**WORK REQUEST**. Identify every line in the records below that contains the word "DataLaunchdarklyWebhookConfig", and reproduce each one.

**INPUT DATA**.
******************************

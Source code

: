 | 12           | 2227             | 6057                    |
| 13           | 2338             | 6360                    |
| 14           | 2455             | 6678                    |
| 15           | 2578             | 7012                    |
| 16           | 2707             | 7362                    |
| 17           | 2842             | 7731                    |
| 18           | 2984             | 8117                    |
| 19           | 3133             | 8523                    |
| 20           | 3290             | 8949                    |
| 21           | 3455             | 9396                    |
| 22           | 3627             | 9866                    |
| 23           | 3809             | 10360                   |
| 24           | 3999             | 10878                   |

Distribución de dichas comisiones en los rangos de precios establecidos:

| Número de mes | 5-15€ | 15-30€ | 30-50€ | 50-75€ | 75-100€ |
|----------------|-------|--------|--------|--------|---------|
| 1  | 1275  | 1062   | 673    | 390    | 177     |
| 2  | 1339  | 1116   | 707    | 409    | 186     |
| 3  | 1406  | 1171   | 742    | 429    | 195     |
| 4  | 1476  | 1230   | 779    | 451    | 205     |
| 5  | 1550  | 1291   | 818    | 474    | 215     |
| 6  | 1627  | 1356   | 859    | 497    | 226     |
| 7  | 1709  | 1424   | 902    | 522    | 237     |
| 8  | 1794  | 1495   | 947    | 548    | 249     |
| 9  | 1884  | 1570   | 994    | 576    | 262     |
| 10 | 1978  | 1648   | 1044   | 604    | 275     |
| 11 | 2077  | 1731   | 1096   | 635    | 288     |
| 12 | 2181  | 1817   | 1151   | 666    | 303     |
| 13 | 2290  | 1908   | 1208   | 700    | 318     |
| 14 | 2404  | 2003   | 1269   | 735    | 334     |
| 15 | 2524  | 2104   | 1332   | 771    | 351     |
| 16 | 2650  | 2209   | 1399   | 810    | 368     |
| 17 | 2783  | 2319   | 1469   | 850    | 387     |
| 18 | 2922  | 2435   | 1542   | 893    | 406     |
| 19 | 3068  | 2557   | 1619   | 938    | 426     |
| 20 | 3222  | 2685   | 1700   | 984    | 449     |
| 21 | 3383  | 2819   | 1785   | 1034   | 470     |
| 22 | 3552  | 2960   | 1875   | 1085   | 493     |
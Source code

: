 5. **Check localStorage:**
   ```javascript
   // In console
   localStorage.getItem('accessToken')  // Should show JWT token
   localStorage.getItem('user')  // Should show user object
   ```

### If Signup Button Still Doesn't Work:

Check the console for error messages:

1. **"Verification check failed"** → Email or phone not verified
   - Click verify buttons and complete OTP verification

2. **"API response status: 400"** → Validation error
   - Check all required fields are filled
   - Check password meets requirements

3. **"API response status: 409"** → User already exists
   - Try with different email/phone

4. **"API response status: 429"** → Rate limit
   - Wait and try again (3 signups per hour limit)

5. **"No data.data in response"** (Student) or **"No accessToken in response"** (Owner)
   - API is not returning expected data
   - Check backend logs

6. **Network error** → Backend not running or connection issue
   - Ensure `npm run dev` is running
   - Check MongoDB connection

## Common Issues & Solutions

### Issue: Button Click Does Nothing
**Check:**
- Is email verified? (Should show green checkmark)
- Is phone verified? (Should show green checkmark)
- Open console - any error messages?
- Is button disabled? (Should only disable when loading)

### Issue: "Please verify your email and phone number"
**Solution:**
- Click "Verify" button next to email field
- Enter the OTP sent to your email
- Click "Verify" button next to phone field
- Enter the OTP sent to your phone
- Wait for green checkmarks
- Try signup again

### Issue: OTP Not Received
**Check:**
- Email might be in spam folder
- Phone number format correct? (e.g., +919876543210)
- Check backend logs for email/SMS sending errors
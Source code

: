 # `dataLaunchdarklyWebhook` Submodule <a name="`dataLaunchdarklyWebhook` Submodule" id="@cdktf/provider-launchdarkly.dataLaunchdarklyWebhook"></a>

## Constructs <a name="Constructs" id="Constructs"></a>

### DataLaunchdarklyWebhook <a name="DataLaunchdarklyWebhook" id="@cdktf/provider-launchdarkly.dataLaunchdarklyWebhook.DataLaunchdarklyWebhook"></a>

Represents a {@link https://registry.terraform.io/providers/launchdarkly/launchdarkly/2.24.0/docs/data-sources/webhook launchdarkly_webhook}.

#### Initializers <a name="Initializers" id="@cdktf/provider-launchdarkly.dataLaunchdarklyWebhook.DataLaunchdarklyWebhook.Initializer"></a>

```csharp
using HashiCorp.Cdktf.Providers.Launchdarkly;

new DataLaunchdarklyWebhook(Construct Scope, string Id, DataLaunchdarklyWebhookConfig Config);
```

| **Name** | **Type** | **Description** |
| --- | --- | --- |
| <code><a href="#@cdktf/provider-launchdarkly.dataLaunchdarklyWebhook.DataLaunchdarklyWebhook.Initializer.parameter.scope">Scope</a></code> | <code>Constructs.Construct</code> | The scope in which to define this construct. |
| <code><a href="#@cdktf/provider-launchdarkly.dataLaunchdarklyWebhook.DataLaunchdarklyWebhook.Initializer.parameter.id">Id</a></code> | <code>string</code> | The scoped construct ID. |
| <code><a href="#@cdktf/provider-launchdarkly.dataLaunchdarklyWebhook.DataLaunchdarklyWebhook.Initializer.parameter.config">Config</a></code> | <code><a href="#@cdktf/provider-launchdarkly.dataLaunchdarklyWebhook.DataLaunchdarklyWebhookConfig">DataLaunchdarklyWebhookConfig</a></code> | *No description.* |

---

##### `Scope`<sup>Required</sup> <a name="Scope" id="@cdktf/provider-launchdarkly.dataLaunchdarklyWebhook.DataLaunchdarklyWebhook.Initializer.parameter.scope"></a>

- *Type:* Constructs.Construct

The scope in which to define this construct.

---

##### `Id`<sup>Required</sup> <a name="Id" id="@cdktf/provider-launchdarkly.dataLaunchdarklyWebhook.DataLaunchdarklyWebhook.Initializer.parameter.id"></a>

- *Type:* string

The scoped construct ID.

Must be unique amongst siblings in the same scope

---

******************************

**SOLUTION TO THIS PROBLEM**.
new DataLaunchdarklyWebhook(Construct Scope, string Id, DataLaunchdarklyWebhookConfig Config);
| <code><a href="#@cdktf/provider-launchdarkly.dataLaunchdarklyWebhook.DataLaunchdarklyWebhook.Initializer.parameter.config">Config</a></code> | <code><a href="#@cdktf/provider-launchdarkly.dataLaunchdarklyWebhook.DataLaunchdarklyWebhookConfig">DataLaunchdarklyWebhookConfig</a></code> | *No description.* |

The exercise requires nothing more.